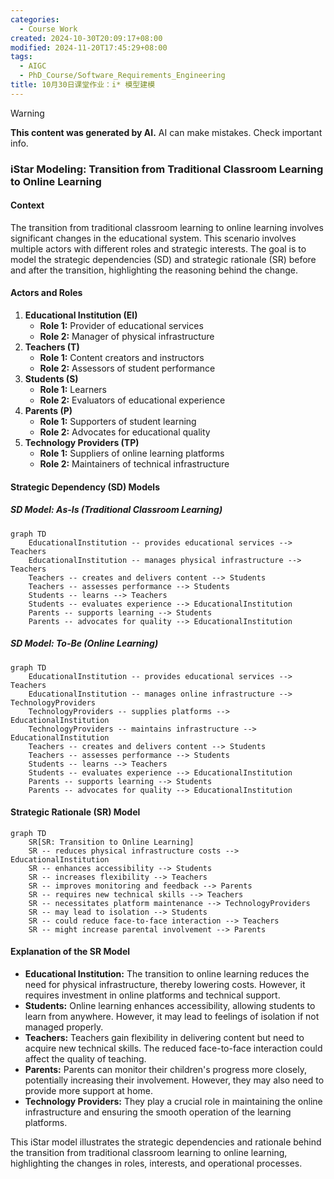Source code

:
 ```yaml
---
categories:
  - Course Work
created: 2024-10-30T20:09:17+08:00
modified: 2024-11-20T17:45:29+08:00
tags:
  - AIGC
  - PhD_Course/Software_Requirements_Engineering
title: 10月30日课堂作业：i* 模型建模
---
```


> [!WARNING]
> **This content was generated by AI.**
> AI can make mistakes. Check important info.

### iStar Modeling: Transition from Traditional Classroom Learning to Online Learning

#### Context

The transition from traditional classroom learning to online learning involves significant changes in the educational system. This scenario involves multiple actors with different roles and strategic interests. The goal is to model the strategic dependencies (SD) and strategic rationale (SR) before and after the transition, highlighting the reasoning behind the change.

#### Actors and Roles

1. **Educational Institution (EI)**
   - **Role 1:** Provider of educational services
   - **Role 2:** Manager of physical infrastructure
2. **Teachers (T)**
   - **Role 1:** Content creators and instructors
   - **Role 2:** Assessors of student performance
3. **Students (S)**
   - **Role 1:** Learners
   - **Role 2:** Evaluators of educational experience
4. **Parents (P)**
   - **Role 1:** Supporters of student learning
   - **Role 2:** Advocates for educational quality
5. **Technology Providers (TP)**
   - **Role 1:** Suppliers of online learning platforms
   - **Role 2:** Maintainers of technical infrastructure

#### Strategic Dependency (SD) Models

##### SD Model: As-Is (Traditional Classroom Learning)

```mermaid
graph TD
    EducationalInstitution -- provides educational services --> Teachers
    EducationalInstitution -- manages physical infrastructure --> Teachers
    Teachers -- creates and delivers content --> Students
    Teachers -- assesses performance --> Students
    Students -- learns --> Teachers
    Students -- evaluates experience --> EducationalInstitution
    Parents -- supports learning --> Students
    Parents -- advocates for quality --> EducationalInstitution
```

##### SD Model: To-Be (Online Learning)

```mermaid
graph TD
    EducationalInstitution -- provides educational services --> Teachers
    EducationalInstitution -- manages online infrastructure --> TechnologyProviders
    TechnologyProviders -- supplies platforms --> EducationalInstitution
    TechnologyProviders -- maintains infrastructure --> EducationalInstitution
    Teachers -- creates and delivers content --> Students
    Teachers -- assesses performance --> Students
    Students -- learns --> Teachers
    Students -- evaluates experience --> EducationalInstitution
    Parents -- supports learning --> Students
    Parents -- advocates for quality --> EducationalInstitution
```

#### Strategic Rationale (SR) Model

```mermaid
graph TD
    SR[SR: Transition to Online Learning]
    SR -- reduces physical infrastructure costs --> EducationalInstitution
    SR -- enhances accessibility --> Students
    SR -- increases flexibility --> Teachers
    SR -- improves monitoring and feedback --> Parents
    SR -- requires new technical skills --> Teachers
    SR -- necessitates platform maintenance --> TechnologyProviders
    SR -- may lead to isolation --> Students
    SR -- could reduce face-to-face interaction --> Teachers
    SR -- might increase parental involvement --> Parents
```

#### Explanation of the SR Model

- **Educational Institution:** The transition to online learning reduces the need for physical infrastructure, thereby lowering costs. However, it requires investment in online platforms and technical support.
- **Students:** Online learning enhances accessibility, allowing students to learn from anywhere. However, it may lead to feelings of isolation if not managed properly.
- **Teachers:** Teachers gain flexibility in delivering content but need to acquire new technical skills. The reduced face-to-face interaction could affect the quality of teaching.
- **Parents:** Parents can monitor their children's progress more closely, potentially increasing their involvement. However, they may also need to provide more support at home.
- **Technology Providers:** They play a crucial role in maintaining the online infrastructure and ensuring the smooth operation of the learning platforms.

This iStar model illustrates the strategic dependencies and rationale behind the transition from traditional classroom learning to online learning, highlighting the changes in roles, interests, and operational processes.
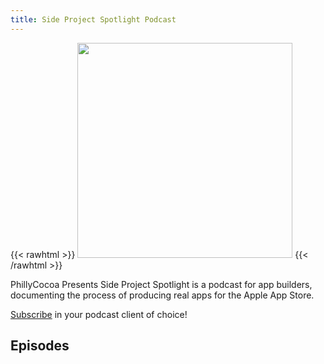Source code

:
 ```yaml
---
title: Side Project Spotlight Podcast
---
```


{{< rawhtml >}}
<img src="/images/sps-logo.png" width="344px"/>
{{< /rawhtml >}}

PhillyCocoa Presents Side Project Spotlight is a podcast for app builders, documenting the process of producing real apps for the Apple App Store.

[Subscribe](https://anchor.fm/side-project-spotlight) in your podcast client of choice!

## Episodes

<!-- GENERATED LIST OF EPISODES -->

::::::

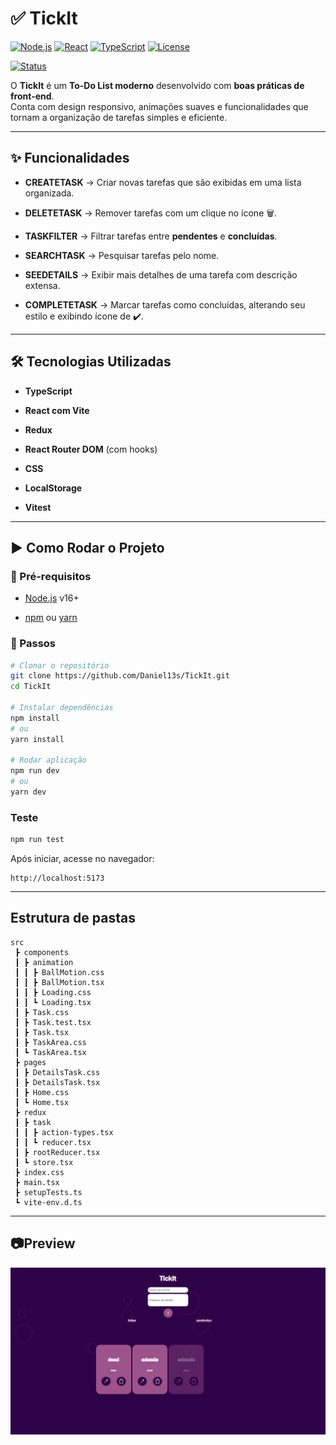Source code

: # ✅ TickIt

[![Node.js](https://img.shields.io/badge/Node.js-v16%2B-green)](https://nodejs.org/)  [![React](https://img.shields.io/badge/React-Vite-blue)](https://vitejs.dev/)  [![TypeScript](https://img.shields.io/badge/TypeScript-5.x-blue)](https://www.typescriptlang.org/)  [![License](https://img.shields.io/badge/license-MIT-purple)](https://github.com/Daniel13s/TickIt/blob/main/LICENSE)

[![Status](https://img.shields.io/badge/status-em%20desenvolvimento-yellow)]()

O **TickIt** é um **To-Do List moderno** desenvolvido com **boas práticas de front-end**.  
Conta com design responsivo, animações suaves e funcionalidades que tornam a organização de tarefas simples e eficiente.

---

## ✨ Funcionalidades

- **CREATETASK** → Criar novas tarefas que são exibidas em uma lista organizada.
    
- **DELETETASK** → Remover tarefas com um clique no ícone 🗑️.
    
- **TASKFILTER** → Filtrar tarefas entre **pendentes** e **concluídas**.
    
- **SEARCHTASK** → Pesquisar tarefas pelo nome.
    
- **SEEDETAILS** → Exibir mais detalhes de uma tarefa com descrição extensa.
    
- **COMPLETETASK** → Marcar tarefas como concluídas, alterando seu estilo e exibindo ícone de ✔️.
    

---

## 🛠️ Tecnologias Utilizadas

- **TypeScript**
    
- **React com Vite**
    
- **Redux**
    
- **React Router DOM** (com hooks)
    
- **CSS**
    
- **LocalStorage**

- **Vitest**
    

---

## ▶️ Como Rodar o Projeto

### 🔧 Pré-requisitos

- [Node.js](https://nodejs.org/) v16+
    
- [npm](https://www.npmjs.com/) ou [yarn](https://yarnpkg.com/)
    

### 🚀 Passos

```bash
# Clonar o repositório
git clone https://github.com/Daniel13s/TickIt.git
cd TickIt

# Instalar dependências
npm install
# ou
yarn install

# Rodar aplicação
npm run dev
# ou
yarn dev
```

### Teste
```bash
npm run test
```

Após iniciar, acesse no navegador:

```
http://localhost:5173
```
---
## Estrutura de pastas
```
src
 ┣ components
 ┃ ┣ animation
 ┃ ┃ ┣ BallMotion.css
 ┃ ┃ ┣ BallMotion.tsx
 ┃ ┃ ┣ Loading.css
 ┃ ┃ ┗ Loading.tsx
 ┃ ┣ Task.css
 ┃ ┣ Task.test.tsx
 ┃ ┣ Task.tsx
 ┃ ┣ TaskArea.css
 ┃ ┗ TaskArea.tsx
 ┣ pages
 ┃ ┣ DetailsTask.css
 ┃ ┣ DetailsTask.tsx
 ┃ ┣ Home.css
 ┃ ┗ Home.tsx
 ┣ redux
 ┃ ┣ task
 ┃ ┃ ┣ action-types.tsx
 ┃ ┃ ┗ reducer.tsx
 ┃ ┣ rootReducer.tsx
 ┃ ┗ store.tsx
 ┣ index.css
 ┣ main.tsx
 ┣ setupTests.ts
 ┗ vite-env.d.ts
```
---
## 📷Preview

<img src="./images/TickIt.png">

::::::

:: PROBLEM TO SOLVE ::
For every line above that includes the word "title", return the line.

:: COMPLETED EXERCISE ::
title: 10月30日课堂作业：i* 模型建模
title: Side Project Spotlight Podcast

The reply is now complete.